COLUMBIA – Archbishop Edwin F. O’Brien delivered a strong rebuke to anti-immigrant sentiment Oct. 21, calling it “a scandal” and a “disgrace.”
The archbishop spoke at a Hispanic ministry conference at St. John the Evangelist in Columbia, telling ministry leaders from the Archdiocese of Baltimore, the Archdiocese of Washington and the Wilmington diocese that xenophobia exists in “some of our own Catholic people.”
“I think the parish is the most effective way to turn that around,” he said, “because that’s the laboratory. That’s where people can get along, despite their differences and because of their differences, enrich each other and make each prouder of the faith that is theirs and prouder of the country that is theirs as well.”
While hopeful of the ministerial leaders attending the conference, it was clear the archbishop had grown weary of political partisanship.
“We have a long way to go,” the archbishop said. “I can’t wait until this election is over. Because then maybe we can get down to work and take it seriously, without all the acting and role playing that inevitably takes place in a time like this. We really need to get to work with our politicians and our leaders to say, ‘let’s solve this immigration challenge. Let’s make sure that those who are here and hard-working, those who are trying to put bread on the table, are not penalized because of some poor law that is on the books that we’re afraid to address.’ ”
The leaders at the conference, titled “Community of Communities: The Bilingual Multicultural Parish” came to talk about strengthening evangelization. All three dioceses present have significant Latino/Hispanic populations that are rising. All have the same questions regarding integration and serving those populations liturgically.
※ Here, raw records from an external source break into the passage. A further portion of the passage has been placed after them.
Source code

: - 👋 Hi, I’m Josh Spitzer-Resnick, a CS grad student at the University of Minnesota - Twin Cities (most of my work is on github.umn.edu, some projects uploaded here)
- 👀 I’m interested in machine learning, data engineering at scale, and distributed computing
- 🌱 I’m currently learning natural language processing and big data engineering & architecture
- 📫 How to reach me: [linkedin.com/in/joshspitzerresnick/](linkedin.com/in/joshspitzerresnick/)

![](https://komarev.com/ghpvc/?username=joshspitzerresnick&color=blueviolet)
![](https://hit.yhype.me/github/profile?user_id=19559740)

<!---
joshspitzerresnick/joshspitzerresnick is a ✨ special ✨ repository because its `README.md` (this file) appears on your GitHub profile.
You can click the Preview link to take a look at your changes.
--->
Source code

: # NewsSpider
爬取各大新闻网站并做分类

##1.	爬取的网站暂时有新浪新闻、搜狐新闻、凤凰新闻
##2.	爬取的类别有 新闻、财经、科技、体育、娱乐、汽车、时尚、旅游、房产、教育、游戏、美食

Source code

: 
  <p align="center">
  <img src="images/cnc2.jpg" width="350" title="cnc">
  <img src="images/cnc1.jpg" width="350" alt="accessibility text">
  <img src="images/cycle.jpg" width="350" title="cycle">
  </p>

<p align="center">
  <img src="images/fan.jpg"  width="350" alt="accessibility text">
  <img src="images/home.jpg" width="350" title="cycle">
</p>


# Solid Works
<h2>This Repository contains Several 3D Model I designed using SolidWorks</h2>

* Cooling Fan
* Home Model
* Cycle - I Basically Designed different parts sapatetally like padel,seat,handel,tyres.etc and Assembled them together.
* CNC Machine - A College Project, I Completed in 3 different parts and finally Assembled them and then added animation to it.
Maria Johnson, director of Hispanic Ministry for the Archdiocese of Baltimore, said the gathering of the three dioceses offers different experiences and perspectives.
“We’re on the same page, more or less, but with some different thoughts,” Johnson said.
The archbishop said the liturgy should be a rich and welcoming experience for all races.
“There’s no such thing as a church with a white face anymore,” Archbishop O’Brien said. “It’s brown, it’s black, it’s yellow. We shouldn’t just accept that. We should welcome it. We should embrace that because we are so much better for it.”
Johnson said Spanish Masses have brought about a sense of parish community for immigrants. She said the rise of Spanish Masses is a “significant change.” She said vocal opposition to Spanish Masses is “very small” percentage-wise.
Jesuit Father Allan Figueroa Deck, executive director of the Secretariat of Cultural Diversity for the United States Conference of Catholic Bishops, presented the facts of the rapidly-changing demographics of the American church.
Father Deck said parishes have to address the large number of Catholics who have left the faith, while welcoming Latinos to the American fold.
Father Deck said the church has “ceased being a church primarily of European people. What it will become, as a result of these new currents, our response, our activities, our decisions will determine it at this moment and moving forward.”